At first, I was flattered that he paid more attention to me than my own father did. I was accustomed to a family somewhat on the cold and distant side. I was a teenager then and actually naive enough to believe him when he claimed he acted the way a father was supposed to act.

But unbeknownst to me, he started staring at me from across the room all the time. He was coming into my bedroom to watch me sleep. I never noticed, but my mother did, and she was insecure enough to believe that I must be flirting with him when she wasn't around or something like that.

My mom and stepfather purchased an old fashioned-type photo shop in a tourist town 85 miles away from where we lived. Because my mom was the only one with a job and benefits, she had to stay in town and work while my stepfather rented an apartment in the tourist town and ran the shop. They could not afford to hire any help, so during the summer I was 17, I was expected to work at the shop with my stepfather.

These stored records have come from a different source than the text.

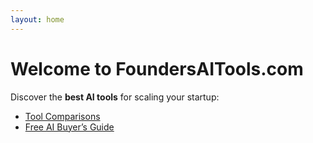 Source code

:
 ```yaml
---  
layout: home  
---  
```


# Welcome to FoundersAITools.com  

Discover the **best AI tools** for scaling your startup:  
- [Tool Comparisons](https://foundersaitools.com/blog)  
- [Free AI Buyer’s Guide](#)  

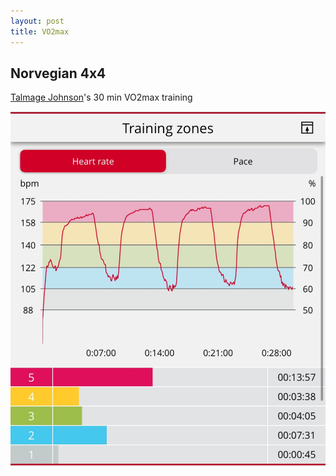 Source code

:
 ```yaml
---
layout: post
title: VO2max
---
```



## Norvegian 4x4

[Talmage Johnson](https://x.com/talmagejohnson_/status/1884733811331600492)'s 30 min VO2max training

![alt text](talmage.png)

It was all right at first; I got to hang out with the locals and eat at all kinds of restaurants. And my stepfather was nice to me, so nice in fact that I barely noticed that he was standing a bit too close to me in the darkroom and that his hugs lingered a bit too long. As an adult, I now see that he was grooming me in order to eventually molest me, but I was completely oblivious at the time.

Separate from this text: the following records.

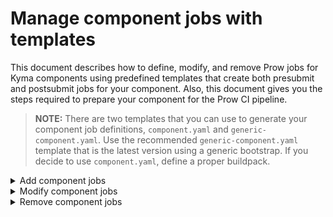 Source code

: # Manage component jobs with templates

This document describes how to define, modify, and remove Prow jobs for Kyma components using predefined templates that create both presubmit and postsubmit jobs for your component. Also, this document gives you the steps required to prepare your component for the Prow CI pipeline.

>**NOTE:** There are two templates that you can use to generate your component job definitions, `component.yaml` and `generic-component.yaml`. Use the recommended `generic-component.yaml` template that is the latest version using a generic bootstrap. If you decide to use `component.yaml`, define a proper buildpack.

<div tabs name="add-component-jobs">
  <details>
  <summary>
  Add component jobs
  </summary>

Follow these steps:

1. Create the configuration file.

   Go to `templates/data` and add a new YAML file (`<PROW JOB NAME>-data.yaml`) with Prow job details to the `render` list under the `templates` section.
   
   See an example that defines the `skr-aws-upgrade-integration-dev` test from the `kyma` repository, using the generic bootstrap:

   ```yaml
   templates:
      - fromTo:
           - from: templates/generic.tmpl
             to: ../prow/jobs/kyma/skr-aws-upgrade-integration-dev.yaml
        render:
           localSets:
              postsubmit:
                 type_postsubmit: "true"
                 cluster: "trusted-workload"
              ...
           jobConfigs:
              - repoName: "kyma-project/kyma"
                jobs:
                   - jobConfig:
                        name: "skr-aws-upgrade-integration-dev"
                        cron: "0 */4 * * *" # "Every four hours"
                        optional: true
        ...
   ```

   Such an entry uses the `generic.tmpl` template to create the `skr-aws-upgrade-integration-dev.yaml` file under
the `/prow/jobs/kyma/` subfolder, specifying that postsubmit job for this test.
Set the **optional** parameter to `true` for this job to be optional on pull requests (PRs), not to block others.
**Cron** parameter indicates that this Prow job is run every four hours.

   If needed, global config sets (**globalSets**) can be added to the `templates/config.yaml` file.

   For **component job**, instead of `name`, `path` indicating the path to the component, is required.
   For example:

   ```yaml
   templates:
     - from: templates/generic.tmpl
       render:
         - to: ../prow/jobs/control-plane/components/provisioner/provisioner-generic.yaml
           jobConfigs:
             - repoName: "github.com/kyma-project/control-plane"
               jobs:
                 - jobConfig:
                     path: components/provisioner
   ```

   - For more information about creating template file, as well as local config sets (**localSets**), job configs (**jobConfig**) and
     (**globalSets**), please refer to [specific documentation](https://github.com/kyma-project/test-infra/tree/main/development/tools/cmd/rendertemplates).
   > **NOTE:** Make sure that the `.yaml` file and the component folder name are the same as the name of the Kyma component. Also, all `.yaml` files in the whole `jobs` structure need to have unique names.
   
   Use the buildpack for Go or Node.js applications provided in the `test-infra` repository. It is the standard mechanism for defining Prow jobs. If the buildpack you want to use is not there yet, you have to add it. When you add a new buildpack, follow the example of the already defined ones.


2. Define a test for your component.

   Add a new component test entry to the [`components_test.go`](../../development/tools/jobs/kyma/components_test.go) file for the `test-infra-test-jobs-yaml-definitions` presubmit job to execute it.

   See the example:
   
   ```go
   ...
   {path: "apiserver-proxy", image: tester.ImageGolangBuildpack1_12},
   {path: "apiserver-proxy", image: tester.ImageBootstrap20181204, suite: tester.NewGenericComponentSuite,
     additionalOptions: []jobsuite.Option{
       jobsuite.JobFileSuffix("generic"),
       jobsuite.Since(releases.Release17),
       jobsuite.Optional(),
     },
   },
   ```
   
   Same as with component jobs, mark the component test as optional at this stage by adding the `jobsuite.Optional()` entry.
   
   If you have access to a Prow cluster, you can test a Prow job on it. For details, see the [official documentation](https://github.com/kubernetes/test-infra/blob/master/prow/build_test_update.md#how-to-test-a-prowjob).
   
   When writing tests for a new component, use the `tester.GetKymaReleasesSince({next release})` function to create tests for release jobs.


3. Generate jobs.

   Run one of these commands to generate jobs previously defined in the `config.yaml` file:
   ```bash
   go run development/tools/cmd/rendertemplates/main.go --data path/to/directory/with/data/files
   ```
   or
   ```bash
   make jobs-definitions
   ```
   
   As a result, the Render Templates tool generates the requested job files


4. Check your configuration locally.

   Use the `development/validate-config.sh` script to validate your Prow configuration. The script accepts three arguments:

   - The path to the plugins configuration file (`prow/plugins.yaml`)
   - The path to the generic configuration file (`prow/config.yaml`)
   - The path to the directory with job definitions (`prow/jobs/`)

   See an example:

   ```bash
   cd $GOPATH/src/github.com/kyma-project/test-infra
   ./development/validate-config.sh prow/plugins.yaml prow/config.yaml prow/jobs/
   ```

5. Merge the changes.

   Create a PR with your changes in the `config.yaml` file and the job files generated by the Render Templates.

   After your PR is reviewed and approved, merge the changes to the `test-infra` repository. The job configuration is automatically applied to the Prow production cluster. The `config_updater` plugin configured in the `prow/plugins.yaml` file adds a comment to the PR:

![msg](./assets/msg-updated-config.png)

6. Create a Makefile for your component.

   Buildpacks require `Makefile` defined in your component directory under the `kyma` repository. The `Makefile` has to define the **ci-release** target that is executed for a PR issued against the release branch.

   See an example of `Makefile` for the Console Backend Service component that already uses the generic buildpack:

   ```Makefile
   APP_NAME = console-backend-service
   APP_PATH = components/$(APP_NAME)
   BUILDPACK = eu.gcr.io/kyma-project/test-infra/buildpack-golang-toolbox:v20190930-d28d219
   SCRIPTS_DIR = $(realpath $(shell pwd)/../..)/scripts
   
   include $(SCRIPTS_DIR)/go-dep.mk
   
   VERIFY_IGNORE := /vendor\|/automock\|/testdata\|/pkg
   
   .PHONY: path-to-referenced-charts
   path-to-referenced-charts:
       @echo "resources/core"
   
   ```

   > **NOTE** Add a tab before each command.

   If your job involves pushing a Docker image, its name is based on the following environment variables:
   
   - **DOCKER_TAG** that refers to the Docker tag set by the `build.sh` script.
   - **DOCKER_PUSH_DIRECTORY** that points to the directory in the Docker repository where the image is pushed. Set it in the job definition by adding the **preset-build-pr**, **preset-build-main**, or **preset-build-release** Preset.
   - **DOCKER_PUSH_REPOSITORY** that is the Docker repository where the image is pushed. It is set in the job definition by the **preset-docker-push-repository** Preset.


7. Change your component job and test to obligatory.

   Create another PR in the `test-infra` repository that removes these entries:
   
   - `optional: true` from your component job definition in `templates/config.yaml`.
   - `jobsuite.Optional()` from your component test definition in `components_test.go`.
   
   This change makes your component job and test obligatory to pass on all PRs before they can be merged.

</details>
<details>
<summary>
Modify component jobs
</summary>

To change component job configuration, follow these steps:

1. In the `config.yaml` file, change the name of the file where the jobs are generated. For example, add the `deprecated` suffix.
2. Add `until: {last release}` to this configuration. It specifies the release until which this component version applies.
3. Create a new entry with the new configuration. Set the `to` field to point to the file responsible for storing jobs.
4. Add `since: {next release}` to the new entry. It specifies the release from which this component version applies.

   See this example:

   Buildpack for the API Controller changed from `go1.11` to `go.12` in release 1.5. This is the component configuration before the buildpack change:

   ```yaml
      - to: ../prow/jobs/kyma/components/api-controller/api-controller.yaml
        values:
          <<: *go_kyma_component_1_11
          path: components/api-controller
   ```

   This is what the configuration created after the buildpack change looks like:

   ```yaml
      - to: ../prow/jobs/kyma/components/api-controller/api-controller.yaml
        values:
          <<: *go_kyma_component_1_12
          path: components/api-controller
          since: '1.5'
      - to: ../prow/jobs/kyma/components/api-controller/api-controller-deprecated.yaml
        values:
          <<: *go_kyma_component_1_11
          path: components/api-controller
          until: '1.4'
   ```

5. Modify tests.

   Add a new entry to component [tests](../../development/tools/jobs/kyma/components_test.go) and modify the existing one to specify the release version until which the tests apply.

   See the example of the Console Backend Service:

   ```go
   ...
   {path: "console-backend-service", image: tester.ImageGolangBuildpack1_11,
     additionalOptions: []jobsuite.Option{
       jobsuite.Until(releases.Release15),
     },
   },
   {path: "console-backend-service", image: tester.ImageBootstrap20181204, suite: tester.NewGenericComponentSuite,
     additionalOptions: []jobsuite.Option{
       jobsuite.JobFileSuffix("generic"),
       jobsuite.Since(releases.Release16),
       jobsuite.RunIfChanged("components/console-backend-service/main.go", "scripts/go-dep.mk"),
     },
   },
   ```

   When changing tests, use the `tester.GetKymaReleasesUntil({last release})` function in place of `tester.GetAllKymaReleases` to test older releases. Use the `tester.GetKymaReleasesSince({next release})` function to create tests for release jobs for future releases.

</details>
<details>
<summary>
Remove component jobs
</summary>

CI pipeline in Kyma supports jobs for three last releases so plan the component job removal in advance. Before you remove your component from Prow, add the `until: '{release}'` entry to your component job definition in the `templates/config.yaml` file.

For example, if you are planning to remove your component after version `1.3`, add the `until: '1.3'` entry to your component job definition and remove it only when the release 1.3 is no longer supported:

```yaml
global:
  nextRelease: "1.7"
  releases:
    - "1.6"
    - "1.5"
    - "1.4"
...
```

To remove a component from Prow, follow these steps:

1. In the `config.yaml` file, remove the entries under the `templates` section that refer to your component.
2. Manually remove all files and the component folder from `/prow/jobs`.
3. Delete tests for the component jobs.

</details>
</div>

I was startled and a little creeped out when he kissed me on the lips and remarked that he would have to teach me how to kiss properly. I convinced myself that he must have been joking. After all, he was married to my mother, not me.

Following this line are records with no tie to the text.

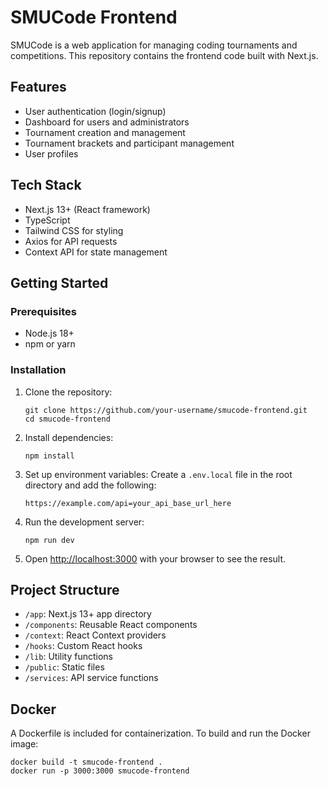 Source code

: # SMUCode Frontend

SMUCode is a web application for managing coding tournaments and competitions. This repository contains the frontend code built with Next.js.

## Features

- User authentication (login/signup)
- Dashboard for users and administrators
- Tournament creation and management
- Tournament brackets and participant management
- User profiles

## Tech Stack

- Next.js 13+ (React framework)
- TypeScript
- Tailwind CSS for styling
- Axios for API requests
- Context API for state management

## Getting Started

### Prerequisites

- Node.js 18+
- npm or yarn

### Installation

1. Clone the repository:
   ```
   git clone https://github.com/your-username/smucode-frontend.git
   cd smucode-frontend
   ```

2. Install dependencies:
   ```
   npm install
   ```

3. Set up environment variables:
   Create a `.env.local` file in the root directory and add the following:
   ```
   https://example.com/api=your_api_base_url_here
   ```

4. Run the development server:
   ```
   npm run dev
   ```

5. Open [http://localhost:3000](http://localhost:3000) with your browser to see the result.

## Project Structure

- `/app`: Next.js 13+ app directory
- `/components`: Reusable React components
- `/context`: React Context providers
- `/hooks`: Custom React hooks
- `/lib`: Utility functions
- `/public`: Static files
- `/services`: API service functions

## Docker

A Dockerfile is included for containerization. To build and run the Docker image:

```
docker build -t smucode-frontend .
docker run -p 3000:3000 smucode-frontend
```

But then one day he made a grab for my chest, and I realized I had NOT been mistaken, that he really was a pervert. I kicked him away from me and ran into the room I'd been using for a bedroom. I barricaded the door and didn't come out until the next morning when it was time to open the shop.

I did my job at the photo shop without comment for the rest of the summer. My stepfather never laid a hand on me again because he was smart enough to know I would put up a hell of a fight. My mother noticed me avoiding him, but never said anything because she was glad her husband started paying attention to her again.

I considered warning her that hubby number two was not the sweetheart he seemed to be, but my naive teenaged mind feared that she would be too devastated to handle the truth because she seemed so happy and in love. I actually thought she would be better off left in the dark. It never occurred to me that by staying silent, I was actually putting other women and/or girls at risk because it left him free to prey upon someone else.

Believe it or not, the suicide attempt at age 18 had nothing to do with my stepfather. I had been planning to kill myself for years prior to my mother even meeting the guy. But my mom thought otherwise.

Not all of this thinking was her fault. The shrinks at the institution I was placed in were merciless in their attempts to blame her for my suicide attempt, implying that she was a bad mother or didn't love me enough or something equally atrocious. In the end, she decided that I did it because I resented her, and in return, she resented me.

The truth is, nobody was at fault for my suicide attempt but me. I was not trying to make a statement or bring my family together or lash out at anyone. I simply developed a tunnel vision, possibly caused by a chemical imbalance, where I could not see beyond a narrow range of choices about how to cope with life in general.

My mother, though, saw it as an intentional betrayal on my part and could never trust me again. I found it shocking that time barely dimished this wound for her. But I admit I could see why she felt that way.

When I first found out after her death how she had really felt about me, I experienced my own feelings of betrayal. I was angry and couldn't even yell at the source. But I worked through it, worked very hard in fact, with excellent grief counselors I was lucky enough to find, and after a year or so, I gradually was able to release the emotional pain.

So if I see my mom after I die, I don't need her to fix anything for me. I am already fixed. I will simply be glad to see her.

But will she need me to say somethng to heal her? I don't think so. I like to believe that after we die, we lose our preoccupation with such things.

I hope that if she sees me, she'll be happy about it.